## BRIEF
The answer must be a single number: how many lines in the records below contain the word "function".

:: SOURCE INFORMATION ::

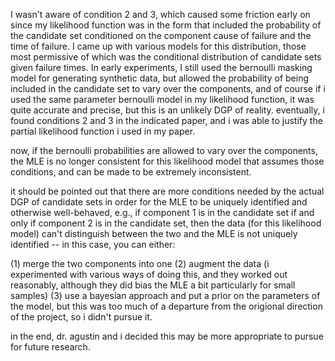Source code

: 

I wasn't aware of condition 2 and 3, which caused some friction early on since my likelihood function was in the form that included the probability of the candidate set conditioned on the component cause of failure and the time of failure. I came up with various models for this distribution, those most
permissive of which was the conditional distribution of candidate sets given failure times. In early experiments, I still used the bernoulli masking model for generating synthetic data, but allowed the probability of being included in the candidate set to vary over the components, and of course
if i used the same parameter bernoulli model in my likelihood function, it was quite accurate and precise, but this is an unlikely DGP of reality. eventually, i found conditions 2 and 3 in the indicated paper, and i was able to justify the partial likelihood function i used in my paper.

now, if the bernoulli probabilities are allowed to vary over the components, the MLE is no longer consistent for this likelihood model that assumes those conditions, and can be made to be extremely inconsistent.






it should be pointed out that there are more conditions needed by the actual DGP of candidate sets in order for the MLE to be uniquely identified and otherwise well-behaved, e.g., if component 1 is in the candidate set if and only if component 2 is in the candidate set, then the data (for this likelihood model) can't distinguish between the two and the MLE is not uniquely identified -- in this case, you can either:

(1) merge the two components into one
(2) augment the data (i experimented with various ways of doing this, and they worked out reasonably, although they did bias the MLE a bit particularly for small samples)
(3) use a bayesian approach and put a prior on the parameters of the model, but this was too  much of a departure from the origional direction of the project, so i didn't pursue it.

in the end, dr. agustin and i decided this may be more appropriate to pursue for future research.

:::

## TASK RESPONSE
2